It was the week that saw services disruptions in the Philippines and Thailand, while the Indian government considered building its own private telecom network, and China Telecom came closer to getting its CDMA1x iPhone approved.
The week got off to a rocky start for incumbent Philippines telco PLDT and its mobile subsidiary Smart Communications after two cable breaks over the weekend caused service disruptions in four cities. The breaks caused outages to mobile and DSL services for most of Saturday before the cables were repaired.
In Thailand, second-ranked telco DTAC was also on the ropes over service disruptions with three major outages in as many weeks, including one on Sunday in which two redundant cables were severed.
DTAC chief Jon Eddy Abdullah apologized for the outages, but chalked them up to bad luck rather than mismanagement, incompetence or sabotage. Considering Sunday’s cable breaks were caused by separate incidents – one caused by a car crash, the other by a bush fire – within two minutes of each other, he had a point.
In India this week, the DoT proposed building a secure government-only telecom network to prevent classified messages from being stored in overseas servers.
The proposed 4.5 billion rupee (€68.2 million) voice and data network would provide services including email, VoIP and mobile services, and allow governmental data traffic – to include classified emails – to stay onshore rather than be routed via servers in countries where local government agencies could potentially intercept them (which is in no way ironic).
Staying with India, state-owned telco BSNL is planning to outsource its tower management operations – and auction spare capacity on its fiber network – as part of its ongoing turnaround drive, according to reports this week.
In other news for the week, China Telecom came one step closer to finally adding the iPhone to its device portfolio after the China Radio Management Office approved Apple's application to launch a CDMA 1x version of the smartphone. However, Apple still needs to secure a license from China’s Telecommunications Equipment and Certification Center to proceed with a launch.
Thai cellco AIS revealed plans to trial LTE with state-owned telcos TOT and CAT Telecom on multiple bands starting at the end of this month. The TOT trial will use the 2.3-GHz band, including 20 MHz of AIS's existing spectrum, while the second trial will use CAT's 1800-MHz spectrum.
Meanwhile, UK regulator Ofcom looked to get the country’s 4G auction back on track, with fresh proposals that remove contentious minimum and maximum allocation rules. However, operators must increase their coverage commitments in return.
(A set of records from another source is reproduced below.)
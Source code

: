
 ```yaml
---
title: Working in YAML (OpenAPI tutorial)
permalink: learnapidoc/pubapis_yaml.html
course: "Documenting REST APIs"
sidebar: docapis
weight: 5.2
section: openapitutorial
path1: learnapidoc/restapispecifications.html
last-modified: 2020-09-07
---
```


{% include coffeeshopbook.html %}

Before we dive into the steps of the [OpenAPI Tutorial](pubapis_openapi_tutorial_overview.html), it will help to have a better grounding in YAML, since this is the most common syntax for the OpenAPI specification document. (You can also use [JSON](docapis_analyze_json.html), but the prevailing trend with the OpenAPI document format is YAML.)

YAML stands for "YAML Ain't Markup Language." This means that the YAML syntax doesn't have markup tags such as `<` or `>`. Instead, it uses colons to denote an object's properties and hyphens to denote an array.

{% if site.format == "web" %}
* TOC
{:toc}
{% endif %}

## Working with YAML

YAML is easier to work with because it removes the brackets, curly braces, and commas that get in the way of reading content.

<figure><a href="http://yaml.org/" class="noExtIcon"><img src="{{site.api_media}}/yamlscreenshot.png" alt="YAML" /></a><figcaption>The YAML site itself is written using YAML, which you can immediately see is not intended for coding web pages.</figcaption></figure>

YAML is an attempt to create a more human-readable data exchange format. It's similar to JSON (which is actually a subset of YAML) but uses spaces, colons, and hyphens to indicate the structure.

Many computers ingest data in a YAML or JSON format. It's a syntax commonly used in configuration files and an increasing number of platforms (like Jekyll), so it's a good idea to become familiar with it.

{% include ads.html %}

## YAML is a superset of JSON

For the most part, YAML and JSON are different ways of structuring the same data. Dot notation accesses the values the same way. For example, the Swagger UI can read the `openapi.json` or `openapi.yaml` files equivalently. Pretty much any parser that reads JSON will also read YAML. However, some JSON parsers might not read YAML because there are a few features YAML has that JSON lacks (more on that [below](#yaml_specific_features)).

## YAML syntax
Stat of the week: ILD traffic grew just 4% in 2011, well below the long-term average of 13% annual growth, while cross-border Skype-to-Skype calls increased 48% during the year to around 145 billion minutes, according to research firm TeleGeography.
European fiber operator Infinera warned the launch of movie streaming service Netflix in the UK poses a risk to bandwidth unless operators raise their game. The service, which launched Monday, has around 25 millions users in the US alone.
Business news for the week: Hutchison Telecom Hong Kong joined forces with Vodafone Global Enterprise to enhance its enterprise services and expand its roaming footprint; Vietnamese state-owned operator Viettel grew pre-tax profit 23% to 20 trillion dong (€741 million) in 2011; and Vodafone India said it aims to triple its data revenue, in two years, provided it can get enough spectrum.
And finally, it was the week that broadband over powerline (BPL) finally died out. Again.
At least in the US, where BPL operator IBEC announced this week it was closing down its service after being unable to recover from the financial cost of tornado damage from last year. The closure is arguably the final nail in the coffin for BPL in the US, but it does live on via a trial in the Philippines with PLDT and Meralco – although testing that was supposed to be completed last year is still ongoing.